What is expected: The answer must be one number: how many lines below contain the word "with".

___ Available records

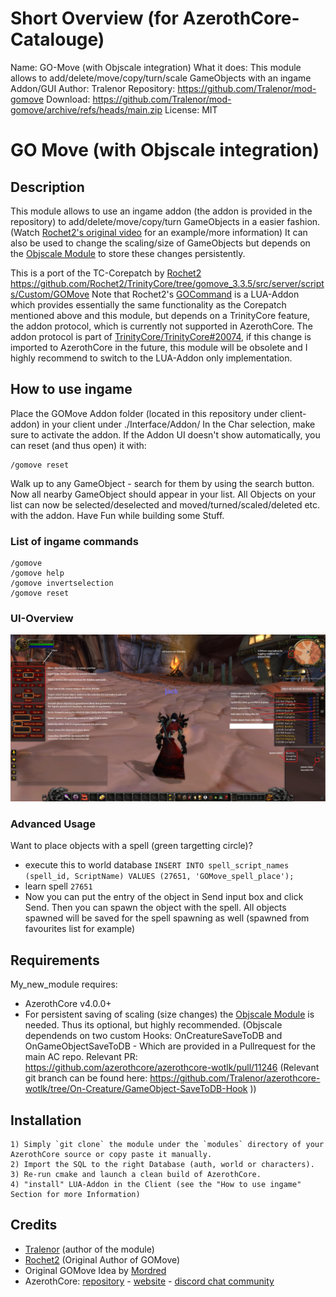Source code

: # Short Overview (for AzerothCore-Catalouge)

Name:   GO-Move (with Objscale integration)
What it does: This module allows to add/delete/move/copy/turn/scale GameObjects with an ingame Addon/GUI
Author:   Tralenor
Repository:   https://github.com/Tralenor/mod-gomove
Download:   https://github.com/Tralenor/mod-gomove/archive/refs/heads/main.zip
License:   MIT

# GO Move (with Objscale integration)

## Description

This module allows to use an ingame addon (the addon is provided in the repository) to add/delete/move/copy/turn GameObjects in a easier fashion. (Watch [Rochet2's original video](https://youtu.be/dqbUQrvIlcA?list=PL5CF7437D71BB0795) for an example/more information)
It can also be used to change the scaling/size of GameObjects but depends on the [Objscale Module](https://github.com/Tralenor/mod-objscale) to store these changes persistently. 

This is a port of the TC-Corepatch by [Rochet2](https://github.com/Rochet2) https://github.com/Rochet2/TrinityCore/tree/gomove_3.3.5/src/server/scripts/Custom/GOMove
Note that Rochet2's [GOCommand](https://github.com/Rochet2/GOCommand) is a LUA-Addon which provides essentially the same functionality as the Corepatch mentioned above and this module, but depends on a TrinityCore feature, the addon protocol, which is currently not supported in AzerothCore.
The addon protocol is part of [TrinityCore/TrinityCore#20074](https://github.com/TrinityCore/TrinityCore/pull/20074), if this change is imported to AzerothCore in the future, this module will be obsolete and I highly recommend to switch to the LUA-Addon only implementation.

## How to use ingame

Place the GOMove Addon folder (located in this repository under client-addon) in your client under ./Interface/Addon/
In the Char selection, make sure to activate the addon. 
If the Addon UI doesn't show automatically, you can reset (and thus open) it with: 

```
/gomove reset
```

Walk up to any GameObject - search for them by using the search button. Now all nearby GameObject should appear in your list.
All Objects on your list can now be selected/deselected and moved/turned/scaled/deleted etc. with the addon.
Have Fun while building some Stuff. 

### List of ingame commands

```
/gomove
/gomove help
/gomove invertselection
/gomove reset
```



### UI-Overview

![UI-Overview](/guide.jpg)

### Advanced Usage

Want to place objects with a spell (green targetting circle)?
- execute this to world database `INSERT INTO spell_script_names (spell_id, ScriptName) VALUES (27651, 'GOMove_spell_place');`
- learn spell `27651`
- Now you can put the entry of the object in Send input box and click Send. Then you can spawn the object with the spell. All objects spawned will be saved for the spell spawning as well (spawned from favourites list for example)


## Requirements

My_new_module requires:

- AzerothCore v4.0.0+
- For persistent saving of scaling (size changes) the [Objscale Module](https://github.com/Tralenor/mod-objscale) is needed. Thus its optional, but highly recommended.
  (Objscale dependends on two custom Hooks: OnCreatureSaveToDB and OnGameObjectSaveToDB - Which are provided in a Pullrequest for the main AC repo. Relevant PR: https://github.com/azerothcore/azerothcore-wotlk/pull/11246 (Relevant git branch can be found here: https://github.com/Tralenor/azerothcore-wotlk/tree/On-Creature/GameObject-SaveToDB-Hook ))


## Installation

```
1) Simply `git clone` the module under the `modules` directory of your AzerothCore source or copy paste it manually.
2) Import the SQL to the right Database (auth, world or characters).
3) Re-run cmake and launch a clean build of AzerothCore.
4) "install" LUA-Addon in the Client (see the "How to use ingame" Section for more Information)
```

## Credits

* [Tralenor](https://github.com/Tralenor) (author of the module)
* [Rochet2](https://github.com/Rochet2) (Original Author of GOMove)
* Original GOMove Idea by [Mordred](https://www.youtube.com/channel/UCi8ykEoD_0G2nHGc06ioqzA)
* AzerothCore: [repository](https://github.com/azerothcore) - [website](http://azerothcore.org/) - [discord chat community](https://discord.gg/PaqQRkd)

______

Response area: 7